GIVEN RECORDS ->
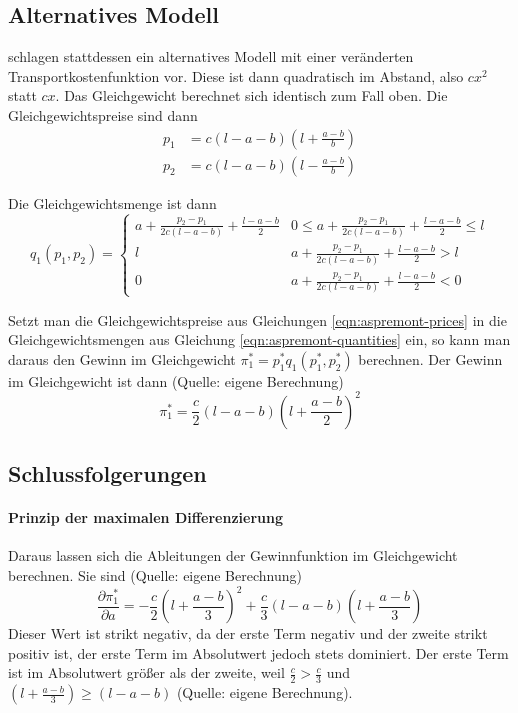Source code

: \subsection{Alternatives Modell}\label{Sec-Aspremont-Modell}
\citet{aspremont1979} schlagen stattdessen ein alternatives Modell mit einer veränderten Transportkostenfunktion vor. Diese ist dann quadratisch im Abstand, also $cx^2$ statt $cx$.
Das Gleichgewicht berechnet sich identisch zum Fall oben. Die Gleichgewichtspreise sind dann
\begin{equation} \label{eqn:aspremont-prices}
\begin{split}
p_1 &= c (l-a-b) \left(l+\frac{a-b}{b}\right) \\
p_2 &= c (l-a-b) \left(l-\frac{a-b}{b}\right)
\end{split}
\end{equation}

Die Gleichgewichtsmenge ist dann \citep[S.\,1148]{aspremont1979}
\begin{equation} \label{eqn:aspremont-quantities}
q_1(p_1,p_2) = \begin{cases}
	a+ \frac{p_2-p_1}{2c(l-a-b)} + \frac{l-a-b}{2} & 0\leq a+ \frac{p_2-p_1}{2c(l-a-b)} + \frac{l-a-b}{2} \leq l\\
	l & a+ \frac{p_2-p_1}{2c(l-a-b)} + \frac{l-a-b}{2}>l\\
	0 & a+ \frac{p_2-p_1}{2c(l-a-b)} + \frac{l-a-b}{2}<0
\end{cases}
\end{equation}

Setzt man die Gleichgewichtspreise aus Gleichungen \ref{eqn:aspremont-prices} in die Gleichgewichtsmengen aus Gleichung \ref{eqn:aspremont-quantities} ein, so kann man daraus den Gewinn im Gleichgewicht $\pi_1^*=p_1^* q_1(p_1^*, p_2^*)$ berechnen.
Der Gewinn im Gleichgewicht ist dann (Quelle: eigene Berechnung)
\begin{equation}
\pi_1^* = \frac{c}{2} (l-a-b) \left(l+ \frac{a-b}{2} \right)^2
\end{equation}

\subsection{Schlussfolgerungen}

\paragraph{Prinzip der maximalen Differenzierung}
Daraus lassen sich die Ableitungen der Gewinnfunktion im Gleichgewicht berechnen. Sie sind (Quelle: eigene Berechnung)
\begin{equation}
\frac{\partial \pi_1^*}{\partial a} = -\frac{c}{2}\left(l+\frac{a-b}{3}\right)^2 + \frac{c}{3} (l-a-b) \left( l+\frac{a-b}{3} \right)
\end{equation}
Dieser Wert ist strikt negativ, da der erste Term negativ und der zweite strikt positiv ist, der erste Term im Absolutwert jedoch stets dominiert. Der erste Term ist im Absolutwert größer als der zweite, weil $\frac{c}{2} > \frac{c}{3}$ und $\left(l+\frac{a-b}{3}\right) \geq (l-a-b)$ (Quelle: eigene Berechnung).

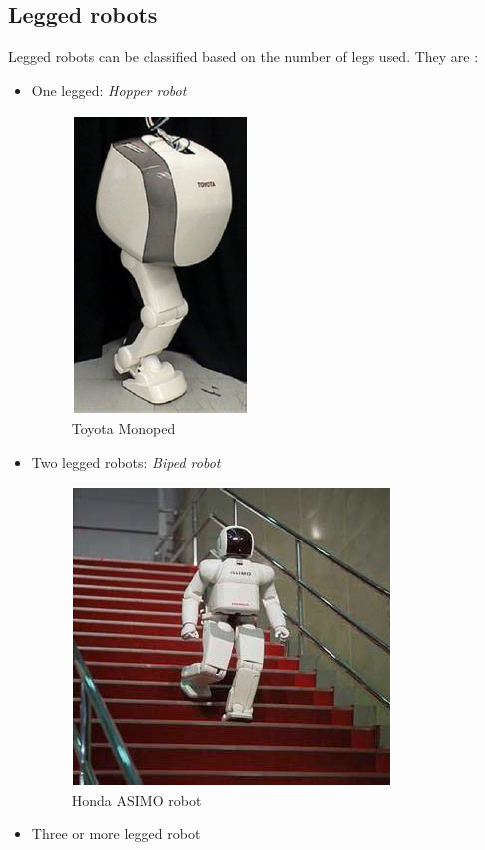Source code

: \documentclass{report}
\begin{document}
\subsection{Legged robots}
Legged robots can be classified based on the number of legs used. They are :\\
\begin{itemize}
\item One legged: \emph{Hopper robot}
\begin{figure}[h!]
\centering
\includegraphics[scale=0.5]{p2}
\caption{Toyota Monoped}
\label{fig12}
\end{figure}   
\item Two legged robots: \emph{Biped robot}
\begin{figure}[h!]
\centering
\includegraphics[scale=0.5]{p3}
\caption{Honda ASIMO robot}
\label{fig13}
\end{figure}   
\item Three or more legged robot\\ 
\begin{figure}[h!]

\end{figure}
\end{itemize}
\end{document}
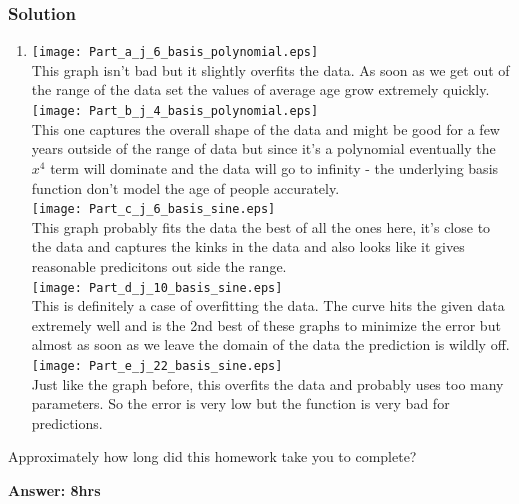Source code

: \documentclass[submit]{harvardml}
\begin{document}
	\subsubsection*{Solution}
	\begin{enumerate}
		\item 
		\texttt{[image: Part\_a\_j\_6\_basis\_polynomial.eps]} \\
		This graph isn't bad but it slightly overfits the data.  As soon as we get out of the range of the data set the values of average age grow extremely quickly.  \\ 
		\texttt{[image: Part\_b\_j\_4\_basis\_polynomial.eps]} \\
		This one captures the overall shape of the data and might be good for a few years outside of the range of data but since it's a polynomial eventually the $x^4$ term will dominate and the data will go to infinity - the underlying basis function don't model the age of people accurately. \\  
		\texttt{[image: Part\_c\_j\_6\_basis\_sine.eps]} \\
		This graph probably fits the data the best of all the ones here, it's close to the data and captures the kinks in the data and also looks like it gives reasonable predicitons out side the range. \\ 
		\texttt{[image: Part\_d\_j\_10\_basis\_sine.eps]} \\
		This is definitely a case of overfitting the data.  The curve hits the given data extremely well and is the 2nd best of these graphs to minimize the error but almost as soon as we leave the domain of the data the prediction is wildly off.  \\
		\texttt{[image: Part\_e\_j\_22\_basis\_sine.eps]} \\
		Just like the graph before, this overfits the data and probably uses too many parameters.  So the error is very low but the function is very bad for predictions. \\   
		
	\end{enumerate}
	
	
	
	
	
	
	
	
	
	
	\newpage
	\begin{problem}[Calibration, 1pt]
		Approximately how long did this homework take you to complete?
	\end{problem}
	\textbf{Answer: 8hrs}
	
\end{document}
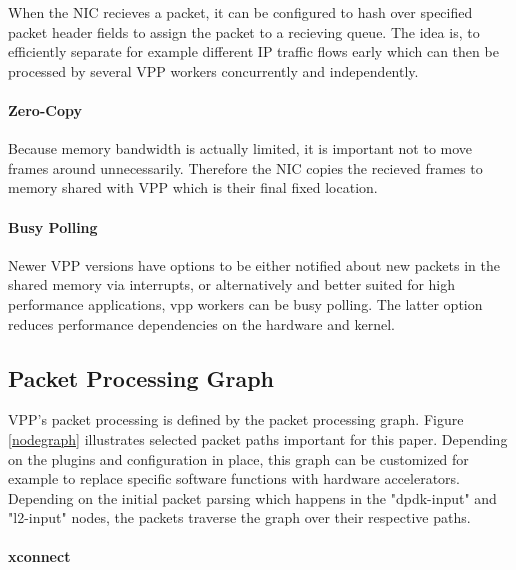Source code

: When the NIC recieves a packet, it can be configured to hash over
specified packet header fields to assign the packet to a recieving
queue. The idea is, to efficiently separate for example different IP
traffic flows early which can then be processed by several VPP workers
concurrently and independently. \cite{linguaglossa2017high}

\paragraph{Zero-Copy}

Because memory bandwidth is actually limited, it is important not to
move frames around unnecessarily. Therefore the NIC copies the
recieved frames to memory shared with VPP which is their final fixed
location. \cite{linguaglossa2017high}

\paragraph{Busy Polling}

Newer VPP versions have options to be either notified about new
packets in the shared memory via interrupts, or alternatively and
better suited for high performance applications, vpp workers can be
busy polling. The latter option reduces performance dependencies on
the hardware and kernel. \cite{vppdocs:rxmodes}


\subsection{Packet Processing Graph}


VPP's packet processing is defined by the packet processing graph.
Figure \ref{nodegraph} illustrates selected packet paths important for
this paper. Depending on the plugins and configuration in place, this
graph can be customized for example to replace specific software
functions with hardware accelerators. Depending on the initial packet
parsing which happens in the "dpdk-input" and "l2-input" nodes, the
packets traverse the graph over their respective paths.

\paragraph{xconnect}

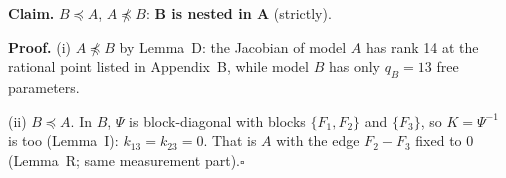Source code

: \documentclass[10pt,a4paper]{article}
\newcommand{\nest}{\preceq}
\newcommand{\nnest}{\not\preceq}
\begin{document}
\noindent\textbf{Claim.} $B \nest A$, $A \nnest B$: \textbf{B is nested in A} (strictly).\par\smallskip
\noindent\textbf{Proof.} (i) $A\nnest B$ by Lemma~D: the Jacobian of model $A$ has rank 14 at the rational point listed in Appendix~B, while model $B$ has only $q_B=13$ free parameters.\par\smallskip
\noindent(ii) $B\nest A$. In $B$, $\Psi$ is block-diagonal with blocks $\{F_1,F_2\}$ and $\{F_3\}$, so $K=\Psi^{-1}$ is too (Lemma~I): $k_{13}=k_{23}=0$. That is $A$ with the edge $F_2-F_3$ fixed to 0 (Lemma~R; same measurement part).\hfill$\square$\par\medskip
{}

\clearpage
\end{document}
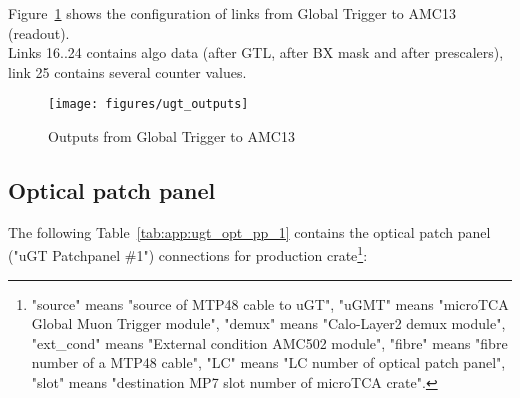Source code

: Figure~\ref{fig:app:ugt_outputs} shows the configuration of links from Global Trigger to AMC13 (readout).\\
Links 16..24 contains algo data (after GTL, after BX mask and after prescalers), link 25 contains several counter values.

\begin{figure}[htb]
\centering
\texttt{[image: figures/ugt\_outputs]}
\caption{Outputs from Global Trigger to AMC13}
\label{fig:app:ugt_outputs}
\end{figure}

\clearpage

\subsection{Optical patch panel}\label{sec:app:app_d}

The following Table~\ref{tab:app:ugt_opt_pp_1} contains the optical patch panel ("uGT Patchpanel \#1") connections for production crate\footnote{"source" means "source of MTP48 cable to uGT", "uGMT" means "microTCA Global Muon Trigger module", "demux" means "Calo-Layer2 demux module", "ext\_cond" means "External condition AMC502 module", "fibre" means "fibre number of a MTP48 cable", "LC" means "LC number of optical patch panel", "slot" means "destination MP7 slot number of microTCA crate".\label{note_ugt_opt_pp_1}}:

WHAT IS BEING ASKED -> Leaving out the pictures, print each line of the records above from the first up to and including the one that contains "Setzt man die", exactly as written.

SOLUTION ->
Source code

: \subsection{Alternatives Modell}\label{Sec-Aspremont-Modell}
\citet{aspremont1979} schlagen stattdessen ein alternatives Modell mit einer veränderten Transportkostenfunktion vor. Diese ist dann quadratisch im Abstand, also $cx^2$ statt $cx$.
Das Gleichgewicht berechnet sich identisch zum Fall oben. Die Gleichgewichtspreise sind dann
\begin{equation} \label{eqn:aspremont-prices}
\begin{split}
p_1 &= c (l-a-b) \left(l+\frac{a-b}{b}\right) \\
p_2 &= c (l-a-b) \left(l-\frac{a-b}{b}\right)
\end{split}
\end{equation}

Die Gleichgewichtsmenge ist dann \citep[S.\,1148]{aspremont1979}
\begin{equation} \label{eqn:aspremont-quantities}
q_1(p_1,p_2) = \begin{cases}
	a+ \frac{p_2-p_1}{2c(l-a-b)} + \frac{l-a-b}{2} & 0\leq a+ \frac{p_2-p_1}{2c(l-a-b)} + \frac{l-a-b}{2} \leq l\\
	l & a+ \frac{p_2-p_1}{2c(l-a-b)} + \frac{l-a-b}{2}>l\\
	0 & a+ \frac{p_2-p_1}{2c(l-a-b)} + \frac{l-a-b}{2}<0
\end{cases}
\end{equation}

Setzt man die Gleichgewichtspreise aus Gleichungen \ref{eqn:aspremont-prices} in die Gleichgewichtsmengen aus Gleichung \ref{eqn:aspremont-quantities} ein, so kann man daraus den Gewinn im Gleichgewicht $\pi_1^*=p_1^* q_1(p_1^*, p_2^*)$ berechnen.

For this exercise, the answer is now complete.